*BRIEF*:
Read the data, and whenever a line holds the word "frontend", report that line.
== Segment start ==
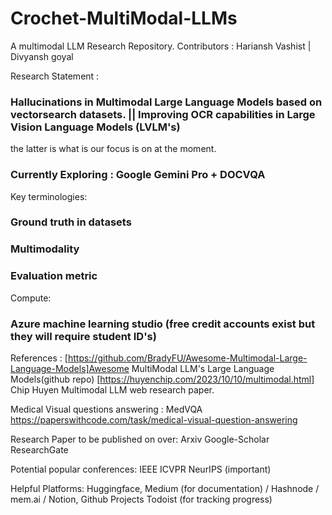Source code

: # Crochet-MultiModal-LLMs
A multimodal LLM Research Repository.
Contributors : Hariansh Vashist | Divyansh goyal


Research Statement : 
### Hallucinations in Multimodal Large Language Models based on vectorsearch datasets. || Improving OCR capabilities in Large Vision Language Models (LVLM's)
the latter is what is our focus is on at the moment.
### Currently Exploring : Google Gemini Pro + DOCVQA 


Key terminologies:
### Ground truth in datasets 
### Multimodality
### Evaluation metric 

Compute:
### Azure machine learning studio (free credit accounts exist but they will require student ID's)

References : 
[https://github.com/BradyFU/Awesome-Multimodal-Large-Language-Models]Awesome MultiModal LLM's Large Language Models(github repo)
[https://huyenchip.com/2023/10/10/multimodal.html] Chip Huyen Multimodal LLM web research paper.

Medical Visual questions answering : MedVQA
https://paperswithcode.com/task/medical-visual-question-answering

Research Paper to be published on over:
Arxiv
Google-Scholar
ResearchGate

Potential popular conferences:
IEEE
ICVPR
NeurIPS (important)

Helpful Platforms:
Huggingface, Medium (for documentation) / Hashnode / mem.ai / Notion, Github Projects
Todoist (for tracking progress)

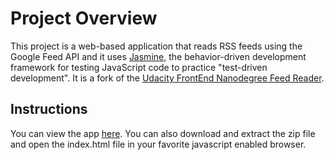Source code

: # Project Overview

This project is a web-based application that reads RSS feeds using the Google Feed API and it uses [Jasmine](http://jasmine.github.io/), the behavior-driven development framework for testing JavaScript code to practice "test-driven development". It is a fork of the [Udacity FrontEnd Nanodegree Feed Reader](https://github.com/udacity/frontend-nanodegree-feedreader).

## Instructions
You can view the app [here](https://ysfiqbl.github.io/frontend-nanodegree-feedreader/).
You can also download and extract the zip file and open the index.html file in your favorite javascript enabled browser.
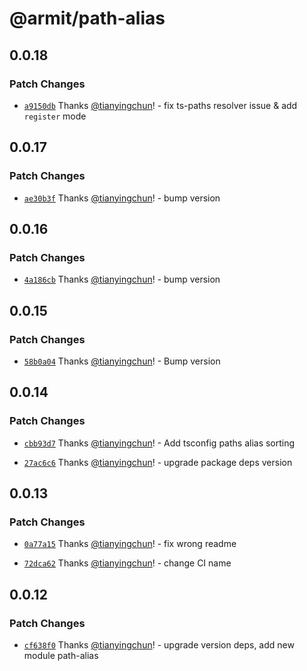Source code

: # @armit/path-alias

## 0.0.18

### Patch Changes

- [`a9150db`](https://github.com/armitjs/path-alias/commit/a9150dbc9ca2a631442bc73859cc12ab0a1b7be3) Thanks [@tianyingchun](https://github.com/tianyingchun)! - fix ts-paths resolver issue & add `register` mode

## 0.0.17

### Patch Changes

- [`ae30b3f`](https://github.com/armitjs/path-alias/commit/ae30b3ff1438cffa96287d9e02b376f154bf8778) Thanks [@tianyingchun](https://github.com/tianyingchun)! - bump version

## 0.0.16

### Patch Changes

- [`4a186cb`](https://github.com/armitjs/path-alias/commit/4a186cb5a62759a72a149340e756c980e419f4c8) Thanks [@tianyingchun](https://github.com/tianyingchun)! - bump version

## 0.0.15

### Patch Changes

- [`58b0a04`](https://github.com/armitjs/path-alias/commit/58b0a040a5c569ee69140ce4bc25e7fa0fbb1595) Thanks [@tianyingchun](https://github.com/tianyingchun)! - Bump version

## 0.0.14

### Patch Changes

- [`cbb93d7`](https://github.com/armitjs/path-alias/commit/cbb93d780ef2d8dc28416bfb37016384df11c28c) Thanks [@tianyingchun](https://github.com/tianyingchun)! - Add tsconfig paths alias sorting

- [`27ac6c6`](https://github.com/armitjs/path-alias/commit/27ac6c699f05f2fa6fd8eb37c0347a747c7498b6) Thanks [@tianyingchun](https://github.com/tianyingchun)! - upgrade package deps version

## 0.0.13

### Patch Changes

- [`0a77a15`](https://github.com/armitjs/path-alias/commit/0a77a1532d42c74374b3cc61221b477b7491ea99) Thanks [@tianyingchun](https://github.com/tianyingchun)! - fix wrong readme

- [`72dca62`](https://github.com/armitjs/path-alias/commit/72dca62b5aea3c3ead2b9f0ef79eee5354d772da) Thanks [@tianyingchun](https://github.com/tianyingchun)! - change CI name

## 0.0.12

### Patch Changes

- [`cf638f0`](https://github.com/armitjs/armit/commit/cf638f0834e5f19b9f08cfb7f1c19574cfd68cf8) Thanks [@tianyingchun](https://github.com/tianyingchun)! - upgrade version deps, add new module path-alias
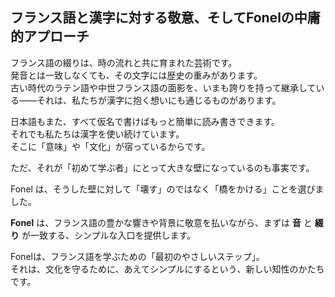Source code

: ## フランス語と漢字に対する敬意、そしてFonelの中庸的アプローチ

フランス語の綴りは、時の流れと共に育まれた芸術です。  
発音とは一致しなくても、その文字には歴史の重みがあります。  
古い時代のラテン語や中世フランス語の面影を、いまも誇りを持って継承している――それは、私たちが漢字に抱く想いにも通じるものがあります。

日本語もまた、すべて仮名で書けばもっと簡単に読み書きできます。  
それでも私たちは漢字を使い続けています。  
そこに「意味」や「文化」が宿っているからです。

ただ、それが「初めて学ぶ者」にとって大きな壁になっているのも事実です。

Fonel は、そうした壁に対して「壊す」のではなく「橋をかける」ことを選びました。

**Fonel** は、フランス語の豊かな響きや背景に敬意を払いながら、まずは **音** と **綴り** が一致する、シンプルな入口を提供します。

Fonelは、フランス語を学ぶための「最初のやさしいステップ」。  
それは、文化を守るために、あえてシンプルにするという、新しい知性のかたちです。
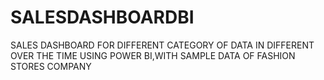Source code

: # SALESDASHBOARDBI
SALES DASHBOARD FOR DIFFERENT CATEGORY OF DATA IN DIFFERENT OVER THE TIME USING POWER BI,WITH SAMPLE DATA OF FASHION STORES COMPANY 

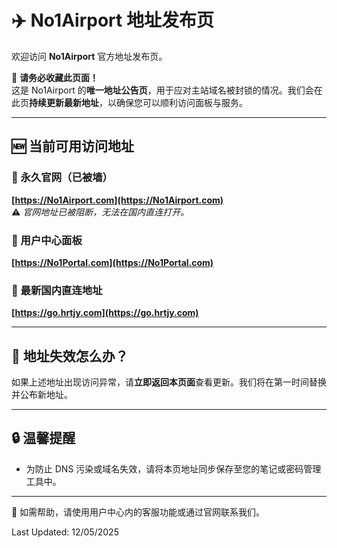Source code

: # ✈️ No1Airport 地址发布页

欢迎访问 **No1Airport** 官方地址发布页。

📌 **请务必收藏此页面！**  
这是 No1Airport 的**唯一地址公告页**，用于应对主站域名被封锁的情况。我们会在此页**持续更新最新地址**，以确保您可以顺利访问面板与服务。

---

## 🆕 当前可用访问地址

### 🔗 永久官网（已被墙）  
**[https://No1Airport.com](https://No1Airport.com)**  
⚠️ *官网地址已被阻断，无法在国内直连打开。*

### 🔐 用户中心面板  
**[https://No1Portal.com](https://No1Portal.com)**  

### 📄 最新国内直连地址  
**[https://go.hrtjy.com](https://go.hrtjy.com)**

---

## 🔄 地址失效怎么办？

如果上述地址出现访问异常，请**立即返回本页面**查看更新。我们将在第一时间替换并公布新地址。

---

## 🔒 温馨提醒

- 为防止 DNS 污染或域名失效，请将本页地址同步保存至您的笔记或密码管理工具中。

---

📮 如需帮助，请使用用户中心内的客服功能或通过官网联系我们。

Last Updated: 12/05/2025

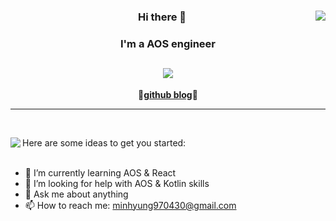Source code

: <div align = "center">
  
  <img align="right" src="https://github-readme-stats.vercel.app/api?username=tm9704&show_icons=true&theme=dracula&hide="/>
  
  ### Hi there 👋
  ### I'm a AOS engineer

  <a href="https://github.com/tm9704"><img src="https://hits.seeyoufarm.com/api/count/incr/badge.svg?url=https%3A%2F%2Fgithub.com%2Fseondal&count_bg=%23000000&title_bg=%23000000&icon=github.svg&icon_color=%23E7E7E7&title=GitHub&edge_flat=false)"/></a>
  ---

  🤣[**github blog**](https://tm9704.github.io/)🤣
  <br/>
</div>

---

<br/>

<a href="https://suave-lilac-075.notion.site/b1ac3609f8a946c3a1939b5d46211e44?v=cc0f75ec13e54868a33bb57336fb9ee8"><img align="left" src="https://github-readme-stats.vercel.app/api/top-langs/?username=tm9704&theme=dracula&exclude_repo=Computer-Science-Engineering&layout=compact&langs_count=5"/></a>

<div align="left">

Here are some ideas to get you started:     
<br/>
- 🌱 I’m currently learning AOS & React
- 🤔 I’m looking for help with AOS & Kotlin skills
- 💬 Ask me about anything
- 📫 How to reach me: minhyung970430@gmail.com

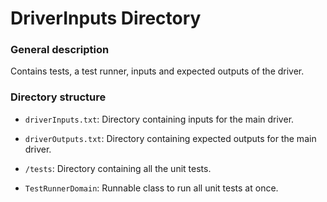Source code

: # DriverInputs Directory

### General description
Contains tests, a test runner, inputs and expected outputs of the driver.
### Directory structure
- `driverInputs.txt`: Directory containing inputs for the main driver.


- `driverOutputs.txt`: Directory containing expected outputs for the main driver.


- `/tests`: Directory containing all the unit tests.


- `TestRunnerDomain`: Runnable class to run all unit tests at once.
== Segment end ==
*WRITTEN RESPONSE*:
This project is a web-based application that reads RSS feeds using the Google Feed API and it uses [Jasmine](http://jasmine.github.io/), the behavior-driven development framework for testing JavaScript code to practice "test-driven development". It is a fork of the [Udacity FrontEnd Nanodegree Feed Reader](https://github.com/udacity/frontend-nanodegree-feedreader).
You can view the app [here](https://ysfiqbl.github.io/frontend-nanodegree-feedreader/).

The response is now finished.